*Your objective*
Give again, exactly as written, each line of the material below starting at the line that contains "content directory. Required." and ending at the line that contains "To return the absolute permalink to another Output". Both ends count, and no other line does.

*Data to use*
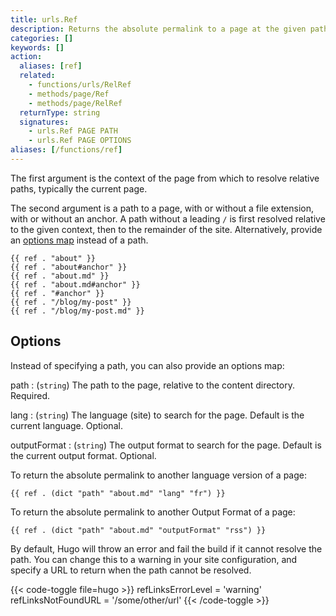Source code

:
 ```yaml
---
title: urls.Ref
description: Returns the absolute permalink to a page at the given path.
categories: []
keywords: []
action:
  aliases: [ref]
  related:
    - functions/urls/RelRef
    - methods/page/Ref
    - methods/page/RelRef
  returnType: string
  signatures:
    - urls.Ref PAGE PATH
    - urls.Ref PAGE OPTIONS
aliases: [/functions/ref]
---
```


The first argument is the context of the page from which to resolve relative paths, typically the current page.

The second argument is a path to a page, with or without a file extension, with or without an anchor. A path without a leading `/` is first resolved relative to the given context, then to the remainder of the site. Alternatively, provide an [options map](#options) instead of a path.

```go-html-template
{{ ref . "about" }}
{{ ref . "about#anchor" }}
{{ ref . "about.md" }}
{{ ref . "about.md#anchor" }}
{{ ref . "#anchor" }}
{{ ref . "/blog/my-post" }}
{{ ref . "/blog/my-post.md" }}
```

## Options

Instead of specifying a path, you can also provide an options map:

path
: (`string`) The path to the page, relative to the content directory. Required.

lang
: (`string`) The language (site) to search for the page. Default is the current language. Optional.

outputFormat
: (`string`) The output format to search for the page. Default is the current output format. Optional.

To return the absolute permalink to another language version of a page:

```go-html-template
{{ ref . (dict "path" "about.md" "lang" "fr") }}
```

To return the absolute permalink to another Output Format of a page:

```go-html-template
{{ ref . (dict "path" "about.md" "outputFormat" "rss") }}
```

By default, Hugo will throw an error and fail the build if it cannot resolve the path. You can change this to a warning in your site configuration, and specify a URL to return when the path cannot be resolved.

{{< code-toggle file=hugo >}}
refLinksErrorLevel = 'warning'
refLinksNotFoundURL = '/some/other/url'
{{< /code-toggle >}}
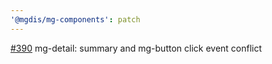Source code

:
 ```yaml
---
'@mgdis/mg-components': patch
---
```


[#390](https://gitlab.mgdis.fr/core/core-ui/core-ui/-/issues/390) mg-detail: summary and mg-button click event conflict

*Output of the task*
: (`string`) The path to the page, relative to the content directory. Required.

lang
: (`string`) The language (site) to search for the page. Default is the current language. Optional.

outputFormat
: (`string`) The output format to search for the page. Default is the current output format. Optional.

To return the absolute permalink to another language version of a page:

```go-html-template
{{ ref . (dict "path" "about.md" "lang" "fr") }}
```

To return the absolute permalink to another Output Format of a page:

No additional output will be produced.